GOP sees advantage in offshore oil drilling

Republicans pack the House with tourists to make their case as polls show it could work.

The lights are dim, the mikes are off, and the television cameras dark in the US House of Representatives. But minority Republicans – sensing traction with voters on the issue of offshore drilling – aren't giving up the floor.

Nearly 90 GOP lawmakers, about 40 percent of the Republican caucus, have come back to Washington since the House voted to adjourn on Aug. 1 to protest Speaker Nancy Pelosi's refusal to allow a vote to lift a moratorium on offshore drilling.

"The American people deserve more access to American oil, and Congress should be in session until we vote," said Rep. Mike Pence (R) of Indiana, speaking to a chamber half-filled with tourists, escorted by GOP lawmakers to break off their tours of the Capitol and take a seat on the floor. He urged the tourists, many of whom seemed astonished to find themselves on the floor of the US House of Representatives, to "call to a Democratic member of Congress from your state" to demand a vote.

"We were lucky to be here," says Anjali Srivastava, exiting the floor of the House with a tour group from Lansing, Mich. The members of Congress talked about "energy and terrorism," she said.

While tourist power may not be enough to move to a vote, Republican lawmakers say that voter power is — and that polls show that public opinion has shifted decisively their way.

"The public has clearly changed its mind about drilling," says Peter Brown, assistant director at Quinnipiac's Polling Institute, citing a recent poll.

A majority used to think it was not worth any potential environmental risks. The opinion seems to have changed that the nation needs to do everything, including drilling, he added.

"In a year when the playing field is stacked enormously in favor of the Democrats and Obama, this is an issue that seems to help Republicans and they're trying to make the most of it," he added. "Republicans are trying to keep the issue alive because it works for them, and the data suggests that the issue is working."

Last month, Sen. Barack Obama, the presumptive Democratic presidential nominee, said that he now favors offshore drilling as part of a comprehensive solution. On Monday night, Speaker Pelosi said in a television interview on CNN's Larry King Live that Republicans "have this thing that says drill offshore in the protected areas. We can do that. We can have a vote on that."

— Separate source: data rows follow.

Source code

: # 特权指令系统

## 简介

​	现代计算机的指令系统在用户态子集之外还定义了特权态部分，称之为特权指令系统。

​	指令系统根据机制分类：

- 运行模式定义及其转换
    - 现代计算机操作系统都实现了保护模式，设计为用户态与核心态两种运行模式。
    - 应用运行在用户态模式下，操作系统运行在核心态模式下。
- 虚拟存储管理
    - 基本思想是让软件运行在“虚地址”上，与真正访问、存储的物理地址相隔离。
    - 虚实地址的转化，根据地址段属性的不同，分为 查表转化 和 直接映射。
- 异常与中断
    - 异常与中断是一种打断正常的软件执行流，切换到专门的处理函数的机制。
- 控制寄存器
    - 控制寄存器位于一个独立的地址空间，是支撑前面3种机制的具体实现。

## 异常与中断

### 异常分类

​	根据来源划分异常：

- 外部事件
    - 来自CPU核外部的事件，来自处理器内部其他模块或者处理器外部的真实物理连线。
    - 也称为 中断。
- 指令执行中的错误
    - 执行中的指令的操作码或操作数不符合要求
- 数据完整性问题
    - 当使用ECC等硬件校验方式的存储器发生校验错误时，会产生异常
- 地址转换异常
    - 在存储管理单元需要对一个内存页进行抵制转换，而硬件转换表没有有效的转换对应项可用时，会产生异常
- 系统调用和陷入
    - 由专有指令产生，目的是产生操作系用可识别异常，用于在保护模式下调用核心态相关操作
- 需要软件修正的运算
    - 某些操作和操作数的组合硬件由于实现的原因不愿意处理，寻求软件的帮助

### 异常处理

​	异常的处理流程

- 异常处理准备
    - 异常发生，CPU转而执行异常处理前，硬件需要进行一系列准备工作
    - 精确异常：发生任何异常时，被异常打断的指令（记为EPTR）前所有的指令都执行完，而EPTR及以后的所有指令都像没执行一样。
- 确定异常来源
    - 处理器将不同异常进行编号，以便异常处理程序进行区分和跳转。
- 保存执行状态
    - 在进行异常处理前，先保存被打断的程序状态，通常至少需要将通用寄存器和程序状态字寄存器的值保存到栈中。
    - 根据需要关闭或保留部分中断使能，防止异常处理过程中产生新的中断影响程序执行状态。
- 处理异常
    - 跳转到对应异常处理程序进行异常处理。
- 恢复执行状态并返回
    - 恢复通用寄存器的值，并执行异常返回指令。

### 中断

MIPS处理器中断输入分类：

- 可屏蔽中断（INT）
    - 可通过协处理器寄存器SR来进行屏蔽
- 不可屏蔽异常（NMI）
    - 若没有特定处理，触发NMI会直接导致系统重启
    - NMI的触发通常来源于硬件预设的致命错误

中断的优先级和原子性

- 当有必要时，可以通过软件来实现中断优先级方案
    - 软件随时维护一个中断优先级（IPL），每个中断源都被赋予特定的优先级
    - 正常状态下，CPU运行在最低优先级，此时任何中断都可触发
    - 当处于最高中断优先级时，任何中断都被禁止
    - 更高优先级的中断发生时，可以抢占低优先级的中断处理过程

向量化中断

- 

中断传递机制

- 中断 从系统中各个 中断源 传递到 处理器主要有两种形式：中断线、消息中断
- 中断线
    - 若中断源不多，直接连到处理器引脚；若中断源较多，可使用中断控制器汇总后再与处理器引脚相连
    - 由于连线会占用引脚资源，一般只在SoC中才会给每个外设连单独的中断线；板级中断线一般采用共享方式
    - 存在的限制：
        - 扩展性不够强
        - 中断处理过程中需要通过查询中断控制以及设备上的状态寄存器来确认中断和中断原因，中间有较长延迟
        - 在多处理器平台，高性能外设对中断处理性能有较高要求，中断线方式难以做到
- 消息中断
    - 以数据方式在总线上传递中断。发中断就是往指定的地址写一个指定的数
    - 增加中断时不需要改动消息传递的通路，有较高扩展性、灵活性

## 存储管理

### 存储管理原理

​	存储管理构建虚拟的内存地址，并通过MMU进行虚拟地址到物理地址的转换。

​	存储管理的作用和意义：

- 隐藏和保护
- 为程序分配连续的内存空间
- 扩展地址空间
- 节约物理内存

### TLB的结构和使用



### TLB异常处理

In response, environmental groups are stepping up grass-roots and advertising campaigns to derail moves to lift a congressional ban on offshore drilling when Congress returns in September. Recent full-page ads in The Washington Post by the Natural Resources Defense Council Action Fund urge supporters to "stop the giveaway of our coasts." With just 3 percent of the world's oil reserves, the US doesn't have enough oil to "drill our way to lower prices at the pump."

"There's clearly a lot at play right now, and it's hard to predict what votes we actually may see in the fall, but what we're focused on in August is having our folks in districts talking to their members of Congress about why drilling is not a useful enterprise," says David Willett, a spokesman for the Sierra Club.

When voters are given a choice of plans to lower energy costs, 83 percent of Americans opt to "end America's addiction to oil" and to invest in wind, solar, and the next generation of biofuel technology.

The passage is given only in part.